** GIVEN DATA follows **

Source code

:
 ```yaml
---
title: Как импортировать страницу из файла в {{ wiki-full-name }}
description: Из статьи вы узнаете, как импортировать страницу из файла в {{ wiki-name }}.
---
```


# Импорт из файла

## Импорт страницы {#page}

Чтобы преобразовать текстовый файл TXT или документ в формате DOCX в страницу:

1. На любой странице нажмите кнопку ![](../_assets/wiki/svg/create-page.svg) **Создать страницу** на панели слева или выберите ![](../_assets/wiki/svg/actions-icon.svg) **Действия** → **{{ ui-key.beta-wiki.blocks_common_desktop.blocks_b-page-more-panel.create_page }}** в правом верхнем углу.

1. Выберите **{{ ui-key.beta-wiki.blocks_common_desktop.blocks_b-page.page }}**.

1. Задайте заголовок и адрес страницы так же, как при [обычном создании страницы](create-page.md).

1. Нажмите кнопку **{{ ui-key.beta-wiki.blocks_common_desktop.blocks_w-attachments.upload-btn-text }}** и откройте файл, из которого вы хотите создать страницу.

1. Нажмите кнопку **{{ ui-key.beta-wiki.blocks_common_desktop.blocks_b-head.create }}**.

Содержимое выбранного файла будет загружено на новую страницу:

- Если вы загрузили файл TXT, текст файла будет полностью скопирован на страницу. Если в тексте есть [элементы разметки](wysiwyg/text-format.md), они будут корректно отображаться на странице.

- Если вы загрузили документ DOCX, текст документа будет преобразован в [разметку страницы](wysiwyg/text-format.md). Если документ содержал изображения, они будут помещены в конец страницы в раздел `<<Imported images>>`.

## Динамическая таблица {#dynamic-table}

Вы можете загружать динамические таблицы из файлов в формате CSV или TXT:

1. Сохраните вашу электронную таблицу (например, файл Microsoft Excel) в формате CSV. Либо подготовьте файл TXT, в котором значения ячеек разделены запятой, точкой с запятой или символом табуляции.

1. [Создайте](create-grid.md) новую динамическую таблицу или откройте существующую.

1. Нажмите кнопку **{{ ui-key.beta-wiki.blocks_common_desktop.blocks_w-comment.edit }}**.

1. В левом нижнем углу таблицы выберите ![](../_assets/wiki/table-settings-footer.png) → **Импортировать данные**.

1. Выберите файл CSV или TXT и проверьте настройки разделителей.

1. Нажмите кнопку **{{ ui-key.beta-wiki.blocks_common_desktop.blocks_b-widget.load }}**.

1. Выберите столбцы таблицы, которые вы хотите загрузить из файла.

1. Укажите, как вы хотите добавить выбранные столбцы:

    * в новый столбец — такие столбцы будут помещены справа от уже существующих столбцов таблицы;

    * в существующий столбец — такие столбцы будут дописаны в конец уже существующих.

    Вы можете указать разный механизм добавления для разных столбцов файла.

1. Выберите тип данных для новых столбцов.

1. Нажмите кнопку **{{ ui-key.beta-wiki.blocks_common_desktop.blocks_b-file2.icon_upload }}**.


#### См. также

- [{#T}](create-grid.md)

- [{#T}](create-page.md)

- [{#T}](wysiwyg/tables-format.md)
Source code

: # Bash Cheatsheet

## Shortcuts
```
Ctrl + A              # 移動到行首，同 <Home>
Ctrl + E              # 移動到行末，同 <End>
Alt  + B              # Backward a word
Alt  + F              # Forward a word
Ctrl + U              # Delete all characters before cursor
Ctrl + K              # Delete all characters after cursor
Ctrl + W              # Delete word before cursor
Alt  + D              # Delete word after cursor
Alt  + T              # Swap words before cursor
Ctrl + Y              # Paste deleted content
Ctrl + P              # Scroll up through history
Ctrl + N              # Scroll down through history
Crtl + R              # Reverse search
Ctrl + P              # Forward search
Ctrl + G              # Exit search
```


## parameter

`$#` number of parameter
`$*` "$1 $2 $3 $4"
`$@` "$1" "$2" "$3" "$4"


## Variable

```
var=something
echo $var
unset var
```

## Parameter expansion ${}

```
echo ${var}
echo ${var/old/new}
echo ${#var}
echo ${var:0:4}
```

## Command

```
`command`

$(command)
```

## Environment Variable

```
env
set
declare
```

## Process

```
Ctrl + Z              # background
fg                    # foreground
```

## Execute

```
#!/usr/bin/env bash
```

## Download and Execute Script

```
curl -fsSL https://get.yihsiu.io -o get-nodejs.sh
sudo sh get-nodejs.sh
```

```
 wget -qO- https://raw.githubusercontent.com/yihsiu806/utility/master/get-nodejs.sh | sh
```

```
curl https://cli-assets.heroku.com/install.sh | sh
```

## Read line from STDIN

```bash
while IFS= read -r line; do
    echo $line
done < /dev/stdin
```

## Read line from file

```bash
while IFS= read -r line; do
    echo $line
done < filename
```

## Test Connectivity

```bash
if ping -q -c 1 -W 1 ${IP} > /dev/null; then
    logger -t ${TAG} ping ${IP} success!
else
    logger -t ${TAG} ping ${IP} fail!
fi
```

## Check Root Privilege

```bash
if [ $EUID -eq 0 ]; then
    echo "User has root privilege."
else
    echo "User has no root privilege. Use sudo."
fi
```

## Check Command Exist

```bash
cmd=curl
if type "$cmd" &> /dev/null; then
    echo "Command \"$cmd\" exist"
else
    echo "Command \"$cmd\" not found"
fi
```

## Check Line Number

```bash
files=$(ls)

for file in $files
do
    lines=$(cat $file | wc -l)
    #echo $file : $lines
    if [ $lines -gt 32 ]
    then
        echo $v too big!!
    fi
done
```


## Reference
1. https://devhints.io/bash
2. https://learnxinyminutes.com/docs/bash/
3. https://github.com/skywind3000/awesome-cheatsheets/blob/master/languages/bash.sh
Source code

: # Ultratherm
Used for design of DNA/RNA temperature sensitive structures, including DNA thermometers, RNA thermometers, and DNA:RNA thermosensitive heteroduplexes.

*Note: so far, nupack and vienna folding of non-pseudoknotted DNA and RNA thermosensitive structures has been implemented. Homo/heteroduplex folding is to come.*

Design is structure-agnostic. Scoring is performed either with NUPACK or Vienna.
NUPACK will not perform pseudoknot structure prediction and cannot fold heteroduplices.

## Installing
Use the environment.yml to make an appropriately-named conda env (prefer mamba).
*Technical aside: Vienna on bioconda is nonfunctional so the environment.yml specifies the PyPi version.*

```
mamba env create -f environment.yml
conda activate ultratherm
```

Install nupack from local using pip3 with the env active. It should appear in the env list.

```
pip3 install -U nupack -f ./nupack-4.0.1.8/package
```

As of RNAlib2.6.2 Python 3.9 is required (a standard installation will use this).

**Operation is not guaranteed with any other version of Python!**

** End of GIVEN DATA **

# PROBLEM DETAILS:
Take every line above carrying "lines" and return it.

# RESULT:
    lines=$(cat $file | wc -l)
    #echo $file : $lines
    if [ $lines -gt 32 ]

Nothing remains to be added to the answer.